Umwelt

Textiles & Objects

Sagamen

東京では骨董市にも行きました。

少し古いお面が目に留まり、その特徴的な顔つきから京都の「嵯峨面」だと思い手に取りました。

調べてみると嵯峨面は、昭和の初めに一旦途絶えており、戦後すぐに藤原孚石という方によって復活したらしいのです。そして現在は、そのご子息(先代と同名の孚石さん)が制作されていることを知りました。

そこで、先日わたしは自分が見つけたお面がいつごろ作られたものかを伺うべく、嵯峨にある工房を訪ねました。

孚石さんは、日本画家として仕事をされながら、嵯峨面づくりを引き継がれています。お父様が復興された当初、数種類のみだったお面の数は徐々に増え、今は30種近くをつくられているそうです。

わたしが持参したお面をご覧になった孚石さんは、「これは稚児の面で、父がつくったものです。昭和50年前後やと思います」と教えてくださいました。というのも、稚児面は嵯峨釈迦堂で毎年4月8日に行われる花まつりの行列の稚児をモチーフとしており、昭和40年代に孚石さんのお父様がオリジナルでつくられたとのこと。

また、先代のお面はどれもつくりが薄手なのだそうです。

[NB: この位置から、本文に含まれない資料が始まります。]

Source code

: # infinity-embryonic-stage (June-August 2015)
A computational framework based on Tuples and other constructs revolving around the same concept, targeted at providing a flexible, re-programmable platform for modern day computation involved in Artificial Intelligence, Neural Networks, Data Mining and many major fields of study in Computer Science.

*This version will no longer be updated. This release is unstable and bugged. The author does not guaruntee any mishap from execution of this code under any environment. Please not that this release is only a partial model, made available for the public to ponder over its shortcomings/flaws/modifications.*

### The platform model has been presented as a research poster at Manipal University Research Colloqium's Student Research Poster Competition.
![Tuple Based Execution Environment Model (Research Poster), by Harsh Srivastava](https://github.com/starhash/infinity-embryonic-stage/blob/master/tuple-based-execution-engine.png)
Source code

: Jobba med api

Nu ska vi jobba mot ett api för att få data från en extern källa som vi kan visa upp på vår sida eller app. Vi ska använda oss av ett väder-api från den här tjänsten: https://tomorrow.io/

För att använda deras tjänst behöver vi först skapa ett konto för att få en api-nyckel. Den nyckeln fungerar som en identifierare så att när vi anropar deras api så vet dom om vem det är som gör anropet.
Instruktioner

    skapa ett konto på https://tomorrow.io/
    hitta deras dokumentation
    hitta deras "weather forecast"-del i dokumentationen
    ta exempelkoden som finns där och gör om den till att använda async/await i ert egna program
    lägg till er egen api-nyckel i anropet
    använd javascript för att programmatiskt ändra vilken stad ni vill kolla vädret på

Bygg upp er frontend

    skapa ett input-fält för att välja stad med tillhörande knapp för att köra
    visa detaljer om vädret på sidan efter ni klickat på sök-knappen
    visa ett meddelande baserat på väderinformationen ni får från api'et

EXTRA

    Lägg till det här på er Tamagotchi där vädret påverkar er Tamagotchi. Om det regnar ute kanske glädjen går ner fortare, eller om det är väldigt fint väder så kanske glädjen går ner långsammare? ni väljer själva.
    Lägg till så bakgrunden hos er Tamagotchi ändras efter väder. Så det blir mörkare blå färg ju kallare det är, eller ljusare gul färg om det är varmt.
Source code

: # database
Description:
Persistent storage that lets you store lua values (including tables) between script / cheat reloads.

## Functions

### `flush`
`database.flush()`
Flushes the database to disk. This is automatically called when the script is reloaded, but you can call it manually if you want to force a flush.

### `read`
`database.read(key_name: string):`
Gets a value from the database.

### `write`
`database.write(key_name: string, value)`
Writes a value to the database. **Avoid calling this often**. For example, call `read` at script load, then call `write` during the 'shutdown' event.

そのためか、わたしのお面はくるっと内側に丸まっていたので、直し方も伝授していただきました。

帰宅するなり、わたしは教わったとおり薬缶に湯を沸かし、湯気にそっと稚児面を近づけてみました。すると細かった顔がふっくらと膨らみ、元のかわいらしいお顔のかたちに戻ったのです。

その表情は、孚石さんと一緒にわたしを出迎えてくれたお孫さんになんだか似ていて、ひとり思わず微笑んでしまいました。